REQUIRED WORK: Below are some entries; write out each one of them exactly.

(Entries taken from a collection)

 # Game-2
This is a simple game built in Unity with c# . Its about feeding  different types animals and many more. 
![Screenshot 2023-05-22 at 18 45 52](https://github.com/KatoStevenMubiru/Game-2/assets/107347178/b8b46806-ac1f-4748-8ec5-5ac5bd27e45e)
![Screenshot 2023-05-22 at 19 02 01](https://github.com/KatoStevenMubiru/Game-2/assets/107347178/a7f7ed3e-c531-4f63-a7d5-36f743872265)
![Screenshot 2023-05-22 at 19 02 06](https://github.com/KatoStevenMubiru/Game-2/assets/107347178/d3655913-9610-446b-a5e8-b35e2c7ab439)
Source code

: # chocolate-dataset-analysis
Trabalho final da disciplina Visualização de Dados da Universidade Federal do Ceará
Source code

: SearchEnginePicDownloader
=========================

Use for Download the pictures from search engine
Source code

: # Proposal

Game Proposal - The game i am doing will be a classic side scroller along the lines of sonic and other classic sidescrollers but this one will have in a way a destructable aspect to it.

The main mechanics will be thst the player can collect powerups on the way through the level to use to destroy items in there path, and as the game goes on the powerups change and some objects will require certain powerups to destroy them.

EXERCISE SOLUTION:
 # Game-2
This is a simple game built in Unity with c# . Its about feeding  different types animals and many more. 
![Screenshot 2023-05-22 at 18 45 52](https://github.com/KatoStevenMubiru/Game-2/assets/107347178/b8b46806-ac1f-4748-8ec5-5ac5bd27e45e)
![Screenshot 2023-05-22 at 19 02 01](https://github.com/KatoStevenMubiru/Game-2/assets/107347178/a7f7ed3e-c531-4f63-a7d5-36f743872265)
![Screenshot 2023-05-22 at 19 02 06](https://github.com/KatoStevenMubiru/Game-2/assets/107347178/d3655913-9610-446b-a5e8-b35e2c7ab439)
Source code

: # chocolate-dataset-analysis
Trabalho final da disciplina Visualização de Dados da Universidade Federal do Ceará
Source code

: SearchEnginePicDownloader
=========================

Use for Download the pictures from search engine
Source code

: # Proposal

Game Proposal - The game i am doing will be a classic side scroller along the lines of sonic and other classic sidescrollers but this one will have in a way a destructable aspect to it.

The main mechanics will be thst the player can collect powerups on the way through the level to use to destroy items in there path, and as the game goes on the powerups change and some objects will require certain powerups to destroy them.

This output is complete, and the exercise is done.